けど私自身この世界に来て数日しか経っていないので、
フルールさんに地図を貰い、(借りるだけで後で返しますと言ったが、あげるあげると押し切られたのでそのご厚意に甘えてしまった。)
星が、自分はここにいるよと伝えるかの如く光っている中、
ナタリワの部屋にて店の場所を大方把握していた。
武器屋は周辺に二件あるが、
重武器だったり高級な材質を使った武器を扱っている店なので、
どちらも私たち二人は行かないでしょう。
遠いところには女性が多く通う武器屋もあるみたいだが、
片道馬車で2時間くらいかかるとのことで断念。
よってそこまで遠くないプレコール鍛冶屋にしよう。
しかもその近くにデュール防具店もあるし、
これならどっちから行っても変わらないわね。
行く順番は明日追々決めるとして、
流石に寝ないと不味いわね、朝弱いのにも関わらずこんな時間じゃ。
いつもと違う場所なのに案外あっさりと寝れた。
ナタリワが一緒だからか、ただ睡魔が強かったのかは分からない。
という経緯があったので装備関連のお店が何処にあるのか、どんな店なのかは把握出来ていた。(フルールさんが居なければどうなっていたのだろうか。)
「デュール防具店に着いたわ。実際は魔道士だとそこまで防具は要らないし、
私自身も軽装備でいいからさくっと決められそうね」
中に入ってみると、少し大きなプレートだったり小さな盾など、
多種多様な身を守るための物が店内に綺麗に陳列されていた。
綺麗に並べてあるね~。とナタリワの声が聞こえて、そうね。と返した。
店主が几帳面なのかと辺りを見回すと、誰かが私たちに話しかけてきた。
「いらっしゃいませ。お二人はここに来るのは初めてですね。
どうも、店主のシャンタル=レオノールです。」
店主さんはエルフ族だった。
挨拶や仕草の所作一つ一つが丁寧で少し見惚れてしまいそうな程美しいと感じた。
「シャンタルさんですね、よろしくお願いします。
なぜ初めてと分かったんです?
あ、あと魔導士と剣士にあった防具を探してます」
「私は昔から記憶力や観察力だけはいいのですよ。だから大体店に来てくださったお客さんの顔は覚えています。あとは、魔導士と剣士なら主要部分だけを守る軽装備がいいですね」
こちらなんていかがでしょう、とシャンタルに見せられたものは腕や胸を守る鉄でできたプレートである。
値段もそこまで高くなく触り心地もさらっとひんやりしていた。
「私はいいと思うのだけれど、ナタリワはどう?」
「私もいいと思う!触ってみるとすべすべする~」
ナタリワは気に入ったのか、まだ買ってないのにも関わらず頬をすりすりしていた。
「じゃあこのセットを二つお会計お願いします」
「値段は一セット分だけでいいですよ。見たところ駆け出しさんみたいなので」
そう言ったとき、シャンタルは何故だか私の方は見ずにナタリワはしか見てなかった。
一セット分の代金を払い、途中の屋台でちょっとした小腹満たしにバードの串焼きを二本買って帰路へ着いた。
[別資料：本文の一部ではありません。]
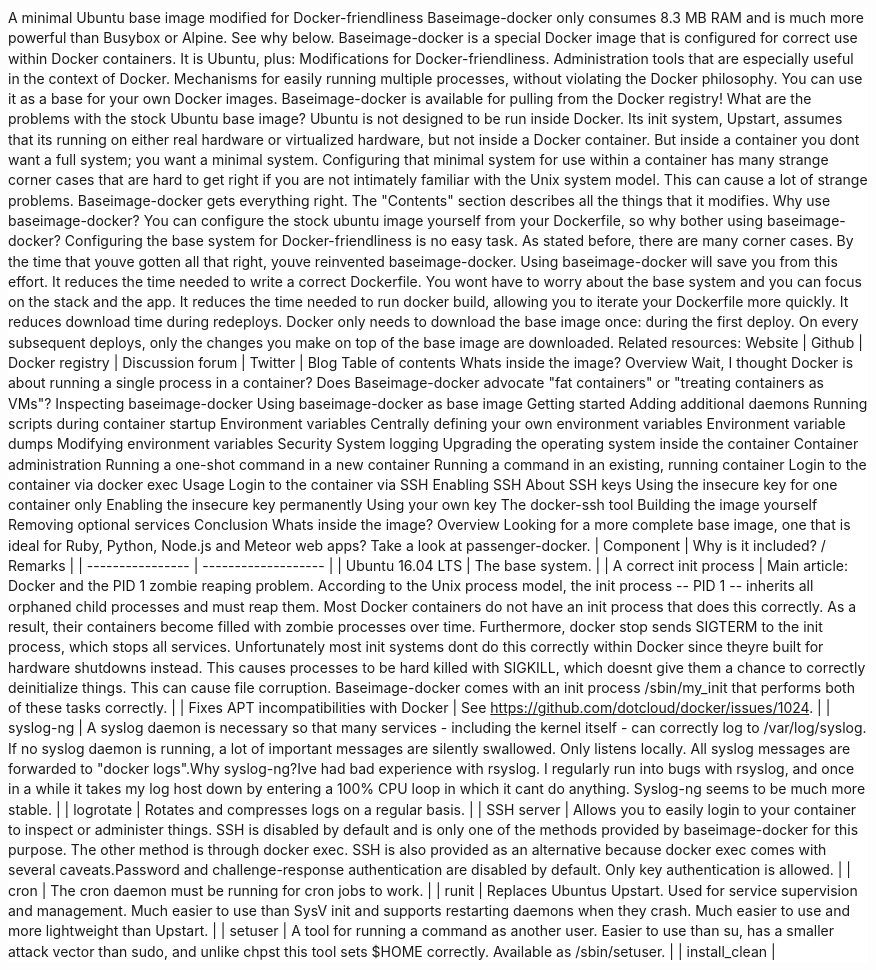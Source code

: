 A minimal Ubuntu base image modified for Docker-friendliness Baseimage-docker only consumes 8.3 MB RAM and is much more powerful than Busybox or Alpine. See why below. Baseimage-docker is a special Docker image that is configured for correct use within Docker containers. It is Ubuntu, plus: Modifications for Docker-friendliness. Administration tools that are especially useful in the context of Docker. Mechanisms for easily running multiple processes, without violating the Docker philosophy. You can use it as a base for your own Docker images. Baseimage-docker is available for pulling from the Docker registry! What are the problems with the stock Ubuntu base image? Ubuntu is not designed to be run inside Docker. Its init system, Upstart, assumes that its running on either real hardware or virtualized hardware, but not inside a Docker container. But inside a container you dont want a full system; you want a minimal system. Configuring that minimal system for use within a container has many strange corner cases that are hard to get right if you are not intimately familiar with the Unix system model. This can cause a lot of strange problems. Baseimage-docker gets everything right. The "Contents" section describes all the things that it modifies. Why use baseimage-docker? You can configure the stock ubuntu image yourself from your Dockerfile, so why bother using baseimage-docker? Configuring the base system for Docker-friendliness is no easy task. As stated before, there are many corner cases. By the time that youve gotten all that right, youve reinvented baseimage-docker. Using baseimage-docker will save you from this effort. It reduces the time needed to write a correct Dockerfile. You wont have to worry about the base system and you can focus on the stack and the app. It reduces the time needed to run docker build, allowing you to iterate your Dockerfile more quickly. It reduces download time during redeploys. Docker only needs to download the base image once: during the first deploy. On every subsequent deploys, only the changes you make on top of the base image are downloaded. Related resources: Website | Github | Docker registry | Discussion forum | Twitter | Blog Table of contents Whats inside the image? Overview Wait, I thought Docker is about running a single process in a container? Does Baseimage-docker advocate "fat containers" or "treating containers as VMs"? Inspecting baseimage-docker Using baseimage-docker as base image Getting started Adding additional daemons Running scripts during container startup Environment variables Centrally defining your own environment variables Environment variable dumps Modifying environment variables Security System logging Upgrading the operating system inside the container Container administration Running a one-shot command in a new container Running a command in an existing, running container Login to the container via docker exec Usage Login to the container via SSH Enabling SSH About SSH keys Using the insecure key for one container only Enabling the insecure key permanently Using your own key The docker-ssh tool Building the image yourself Removing optional services Conclusion Whats inside the image? Overview Looking for a more complete base image, one that is ideal for Ruby, Python, Node.js and Meteor web apps? Take a look at passenger-docker. | Component | Why is it included? / Remarks | | ---------------- | ------------------- | | Ubuntu 16.04 LTS | The base system. | | A correct init process | Main article: Docker and the PID 1 zombie reaping problem. According to the Unix process model, the init process -- PID 1 -- inherits all orphaned child processes and must reap them. Most Docker containers do not have an init process that does this correctly. As a result, their containers become filled with zombie processes over time. Furthermore, docker stop sends SIGTERM to the init process, which stops all services. Unfortunately most init systems dont do this correctly within Docker since theyre built for hardware shutdowns instead. This causes processes to be hard killed with SIGKILL, which doesnt give them a chance to correctly deinitialize things. This can cause file corruption. Baseimage-docker comes with an init process /sbin/my_init that performs both of these tasks correctly. | | Fixes APT incompatibilities with Docker | See https://github.com/dotcloud/docker/issues/1024. | | syslog-ng | A syslog daemon is necessary so that many services - including the kernel itself - can correctly log to /var/log/syslog. If no syslog daemon is running, a lot of important messages are silently swallowed. Only listens locally. All syslog messages are forwarded to "docker logs".Why syslog-ng?Ive had bad experience with rsyslog. I regularly run into bugs with rsyslog, and once in a while it takes my log host down by entering a 100% CPU loop in which it cant do anything. Syslog-ng seems to be much more stable. | | logrotate | Rotates and compresses logs on a regular basis. | | SSH server | Allows you to easily login to your container to inspect or administer things. SSH is disabled by default and is only one of the methods provided by baseimage-docker for this purpose. The other method is through docker exec. SSH is also provided as an alternative because docker exec comes with several caveats.Password and challenge-response authentication are disabled by default. Only key authentication is allowed. | | cron | The cron daemon must be running for cron jobs to work. | | runit | Replaces Ubuntus Upstart. Used for service supervision and management. Much easier to use than SysV init and supports restarting daemons when they crash. Much easier to use and more lightweight than Upstart. | | setuser | A tool for running a command as another user. Easier to use than su, has a smaller attack vector than sudo, and unlike chpst this tool sets $HOME correctly. Available as /sbin/setuser. | | install_clean |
少し甘めなタレにつけてあり、美味しいねとナタリワと語り合いながら家に戻った。
今日は武器に防具も揃えられて良かったと思う反面、元の世界に戻るにはどうすれば良いのかと考えていた。
別にこの世界が嫌なわけではない、むしろ好きではある。
フルールさんにヴァレンティンさんにシャンタルさん、この世界の人は優しいひとばかりだからだ。
シロ、いやナタリワと話した通り帰るには強くなってあの魔導士をどうにかしなければないだろう。
私の家族に直接的に関わってきたのだからまた会う機会があるはずだ。
次に会うときは戦えるように、二人を元の世界で失ったあの時に誓ったように、
強くなる必要がある。
この意志だけは忘れてはならない。
これは信念であり、使命であり、生きる意味であり、それはまた残酷な物でもあるだろう。
明日からはナタリワと共に昔の自分を凌駕するくらい強くなろう。
そうここにはいない憧憬の母へと誓った。